Prompt
The whole listing below is to be returned without alteration.

The input
◆ ◆ ◆ ◆ ◆ ◆ ◆

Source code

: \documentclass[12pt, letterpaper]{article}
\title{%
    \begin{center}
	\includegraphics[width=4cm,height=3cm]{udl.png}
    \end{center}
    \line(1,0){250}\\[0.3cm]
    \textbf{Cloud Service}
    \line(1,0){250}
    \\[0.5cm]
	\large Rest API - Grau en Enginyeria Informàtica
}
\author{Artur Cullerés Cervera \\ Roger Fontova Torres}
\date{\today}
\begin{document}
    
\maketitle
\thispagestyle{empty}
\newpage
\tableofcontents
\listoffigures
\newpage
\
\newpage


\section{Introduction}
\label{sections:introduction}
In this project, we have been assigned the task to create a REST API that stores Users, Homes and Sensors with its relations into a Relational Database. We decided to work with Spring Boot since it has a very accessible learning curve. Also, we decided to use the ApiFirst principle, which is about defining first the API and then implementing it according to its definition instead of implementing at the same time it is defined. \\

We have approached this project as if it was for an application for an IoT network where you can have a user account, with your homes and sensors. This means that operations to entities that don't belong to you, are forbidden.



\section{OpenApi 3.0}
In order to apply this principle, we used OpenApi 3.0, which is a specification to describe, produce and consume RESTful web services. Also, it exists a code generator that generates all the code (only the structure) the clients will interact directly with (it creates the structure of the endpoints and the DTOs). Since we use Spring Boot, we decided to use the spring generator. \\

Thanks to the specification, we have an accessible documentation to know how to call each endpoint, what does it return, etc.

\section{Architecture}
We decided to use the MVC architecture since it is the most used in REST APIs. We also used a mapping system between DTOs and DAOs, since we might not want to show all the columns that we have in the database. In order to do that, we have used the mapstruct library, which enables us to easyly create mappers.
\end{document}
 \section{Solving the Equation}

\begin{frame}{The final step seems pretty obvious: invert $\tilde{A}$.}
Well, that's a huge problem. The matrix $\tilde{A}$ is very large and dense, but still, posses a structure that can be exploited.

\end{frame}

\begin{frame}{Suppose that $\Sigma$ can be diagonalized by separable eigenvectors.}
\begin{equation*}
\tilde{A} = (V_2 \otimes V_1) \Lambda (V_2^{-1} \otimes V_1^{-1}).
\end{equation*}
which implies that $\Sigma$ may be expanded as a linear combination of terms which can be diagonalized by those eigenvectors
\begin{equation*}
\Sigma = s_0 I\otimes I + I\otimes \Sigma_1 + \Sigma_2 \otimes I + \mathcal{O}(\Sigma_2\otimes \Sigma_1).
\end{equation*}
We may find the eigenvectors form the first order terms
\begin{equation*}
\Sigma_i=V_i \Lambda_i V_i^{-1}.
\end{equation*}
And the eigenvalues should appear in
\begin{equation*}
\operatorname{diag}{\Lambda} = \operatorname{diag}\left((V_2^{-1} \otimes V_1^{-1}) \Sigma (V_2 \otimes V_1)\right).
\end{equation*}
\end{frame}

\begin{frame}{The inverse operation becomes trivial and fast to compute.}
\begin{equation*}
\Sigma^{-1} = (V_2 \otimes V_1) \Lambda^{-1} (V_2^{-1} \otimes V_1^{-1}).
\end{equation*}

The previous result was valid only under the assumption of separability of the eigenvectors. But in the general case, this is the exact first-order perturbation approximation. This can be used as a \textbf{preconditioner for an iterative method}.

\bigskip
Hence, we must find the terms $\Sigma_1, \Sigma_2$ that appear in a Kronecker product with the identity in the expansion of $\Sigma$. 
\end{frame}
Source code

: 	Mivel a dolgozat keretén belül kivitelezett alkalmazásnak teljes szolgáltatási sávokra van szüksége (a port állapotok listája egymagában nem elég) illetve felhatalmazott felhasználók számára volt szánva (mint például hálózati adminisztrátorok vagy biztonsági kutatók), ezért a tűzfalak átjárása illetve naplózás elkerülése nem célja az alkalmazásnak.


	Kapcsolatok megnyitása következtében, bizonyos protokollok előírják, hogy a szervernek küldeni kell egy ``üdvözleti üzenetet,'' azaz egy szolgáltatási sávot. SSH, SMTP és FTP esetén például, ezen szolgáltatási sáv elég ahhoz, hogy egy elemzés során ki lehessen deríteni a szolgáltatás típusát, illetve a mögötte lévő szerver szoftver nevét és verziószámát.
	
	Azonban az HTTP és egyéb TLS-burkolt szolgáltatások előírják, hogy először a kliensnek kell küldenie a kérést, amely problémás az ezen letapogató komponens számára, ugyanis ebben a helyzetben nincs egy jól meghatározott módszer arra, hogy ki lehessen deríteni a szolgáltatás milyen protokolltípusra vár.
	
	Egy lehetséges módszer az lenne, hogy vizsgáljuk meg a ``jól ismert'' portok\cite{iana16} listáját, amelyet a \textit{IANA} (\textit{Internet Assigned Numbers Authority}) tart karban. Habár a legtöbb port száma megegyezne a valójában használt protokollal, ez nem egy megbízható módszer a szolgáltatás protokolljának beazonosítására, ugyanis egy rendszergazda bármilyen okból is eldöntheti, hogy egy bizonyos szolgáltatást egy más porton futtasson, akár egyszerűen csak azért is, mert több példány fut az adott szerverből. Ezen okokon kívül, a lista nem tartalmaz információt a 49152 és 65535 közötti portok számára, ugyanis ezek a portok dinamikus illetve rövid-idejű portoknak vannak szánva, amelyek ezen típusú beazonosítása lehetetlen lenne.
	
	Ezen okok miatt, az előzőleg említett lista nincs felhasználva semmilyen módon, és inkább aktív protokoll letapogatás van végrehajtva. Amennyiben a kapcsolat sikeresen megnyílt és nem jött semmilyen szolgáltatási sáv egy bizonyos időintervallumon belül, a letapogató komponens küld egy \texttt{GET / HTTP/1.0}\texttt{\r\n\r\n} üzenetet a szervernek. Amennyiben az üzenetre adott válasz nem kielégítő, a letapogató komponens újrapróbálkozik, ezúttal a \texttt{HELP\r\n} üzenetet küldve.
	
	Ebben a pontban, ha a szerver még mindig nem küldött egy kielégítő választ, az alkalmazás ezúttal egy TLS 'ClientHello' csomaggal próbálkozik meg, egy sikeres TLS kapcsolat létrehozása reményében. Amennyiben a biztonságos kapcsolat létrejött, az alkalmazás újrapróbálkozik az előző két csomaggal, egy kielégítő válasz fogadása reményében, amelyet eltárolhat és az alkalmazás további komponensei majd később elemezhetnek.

◆ ◆ ◆ ◆ ◆ ◆ ◆

Written response
Source code

: \documentclass[12pt, letterpaper]{article}
\title{%
    \begin{center}
	\includegraphics[width=4cm,height=3cm]{udl.png}
    \end{center}
    \line(1,0){250}\\[0.3cm]
    \textbf{Cloud Service}
    \line(1,0){250}
    \\[0.5cm]
	\large Rest API - Grau en Enginyeria Informàtica
}
\author{Artur Cullerés Cervera \\ Roger Fontova Torres}
\date{\today}
\begin{document}
    
\maketitle
\thispagestyle{empty}
\newpage
\tableofcontents
\listoffigures
\newpage
\
\newpage


\section{Introduction}
\label{sections:introduction}
In this project, we have been assigned the task to create a REST API that stores Users, Homes and Sensors with its relations into a Relational Database. We decided to work with Spring Boot since it has a very accessible learning curve. Also, we decided to use the ApiFirst principle, which is about defining first the API and then implementing it according to its definition instead of implementing at the same time it is defined. \\

We have approached this project as if it was for an application for an IoT network where you can have a user account, with your homes and sensors. This means that operations to entities that don't belong to you, are forbidden.



\section{OpenApi 3.0}
In order to apply this principle, we used OpenApi 3.0, which is a specification to describe, produce and consume RESTful web services. Also, it exists a code generator that generates all the code (only the structure) the clients will interact directly with (it creates the structure of the endpoints and the DTOs). Since we use Spring Boot, we decided to use the spring generator. \\

Thanks to the specification, we have an accessible documentation to know how to call each endpoint, what does it return, etc.

\section{Architecture}
We decided to use the MVC architecture since it is the most used in REST APIs. We also used a mapping system between DTOs and DAOs, since we might not want to show all the columns that we have in the database. In order to do that, we have used the mapstruct library, which enables us to easyly create mappers.
\end{document}
 \section{Solving the Equation}

\begin{frame}{The final step seems pretty obvious: invert $\tilde{A}$.}
Well, that's a huge problem. The matrix $\tilde{A}$ is very large and dense, but still, posses a structure that can be exploited.

\end{frame}

\begin{frame}{Suppose that $\Sigma$ can be diagonalized by separable eigenvectors.}
\begin{equation*}
\tilde{A} = (V_2 \otimes V_1) \Lambda (V_2^{-1} \otimes V_1^{-1}).
\end{equation*}
which implies that $\Sigma$ may be expanded as a linear combination of terms which can be diagonalized by those eigenvectors
\begin{equation*}
\Sigma = s_0 I\otimes I + I\otimes \Sigma_1 + \Sigma_2 \otimes I + \mathcal{O}(\Sigma_2\otimes \Sigma_1).
\end{equation*}
We may find the eigenvectors form the first order terms
\begin{equation*}
\Sigma_i=V_i \Lambda_i V_i^{-1}.
\end{equation*}
And the eigenvalues should appear in
\begin{equation*}
\operatorname{diag}{\Lambda} = \operatorname{diag}\left((V_2^{-1} \otimes V_1^{-1}) \Sigma (V_2 \otimes V_1)\right).
\end{equation*}
\end{frame}

\begin{frame}{The inverse operation becomes trivial and fast to compute.}
\begin{equation*}
\Sigma^{-1} = (V_2 \otimes V_1) \Lambda^{-1} (V_2^{-1} \otimes V_1^{-1}).
\end{equation*}

The previous result was valid only under the assumption of separability of the eigenvectors. But in the general case, this is the exact first-order perturbation approximation. This can be used as a \textbf{preconditioner for an iterative method}.

\bigskip
Hence, we must find the terms $\Sigma_1, \Sigma_2$ that appear in a Kronecker product with the identity in the expansion of $\Sigma$. 
\end{frame}
Source code

: 	Mivel a dolgozat keretén belül kivitelezett alkalmazásnak teljes szolgáltatási sávokra van szüksége (a port állapotok listája egymagában nem elég) illetve felhatalmazott felhasználók számára volt szánva (mint például hálózati adminisztrátorok vagy biztonsági kutatók), ezért a tűzfalak átjárása illetve naplózás elkerülése nem célja az alkalmazásnak.


	Kapcsolatok megnyitása következtében, bizonyos protokollok előírják, hogy a szervernek küldeni kell egy ``üdvözleti üzenetet,'' azaz egy szolgáltatási sávot. SSH, SMTP és FTP esetén például, ezen szolgáltatási sáv elég ahhoz, hogy egy elemzés során ki lehessen deríteni a szolgáltatás típusát, illetve a mögötte lévő szerver szoftver nevét és verziószámát.
	
	Azonban az HTTP és egyéb TLS-burkolt szolgáltatások előírják, hogy először a kliensnek kell küldenie a kérést, amely problémás az ezen letapogató komponens számára, ugyanis ebben a helyzetben nincs egy jól meghatározott módszer arra, hogy ki lehessen deríteni a szolgáltatás milyen protokolltípusra vár.
	
	Egy lehetséges módszer az lenne, hogy vizsgáljuk meg a ``jól ismert'' portok\cite{iana16} listáját, amelyet a \textit{IANA} (\textit{Internet Assigned Numbers Authority}) tart karban. Habár a legtöbb port száma megegyezne a valójában használt protokollal, ez nem egy megbízható módszer a szolgáltatás protokolljának beazonosítására, ugyanis egy rendszergazda bármilyen okból is eldöntheti, hogy egy bizonyos szolgáltatást egy más porton futtasson, akár egyszerűen csak azért is, mert több példány fut az adott szerverből. Ezen okokon kívül, a lista nem tartalmaz információt a 49152 és 65535 közötti portok számára, ugyanis ezek a portok dinamikus illetve rövid-idejű portoknak vannak szánva, amelyek ezen típusú beazonosítása lehetetlen lenne.
	
	Ezen okok miatt, az előzőleg említett lista nincs felhasználva semmilyen módon, és inkább aktív protokoll letapogatás van végrehajtva. Amennyiben a kapcsolat sikeresen megnyílt és nem jött semmilyen szolgáltatási sáv egy bizonyos időintervallumon belül, a letapogató komponens küld egy \texttt{GET / HTTP/1.0}\texttt{\r\n\r\n} üzenetet a szervernek. Amennyiben az üzenetre adott válasz nem kielégítő, a letapogató komponens újrapróbálkozik, ezúttal a \texttt{HELP\r\n} üzenetet küldve.
	
	Ebben a pontban, ha a szerver még mindig nem küldött egy kielégítő választ, az alkalmazás ezúttal egy TLS 'ClientHello' csomaggal próbálkozik meg, egy sikeres TLS kapcsolat létrehozása reményében. Amennyiben a biztonságos kapcsolat létrejött, az alkalmazás újrapróbálkozik az előző két csomaggal, egy kielégítő válasz fogadása reményében, amelyet eltárolhat és az alkalmazás további komponensei majd később elemezhetnek.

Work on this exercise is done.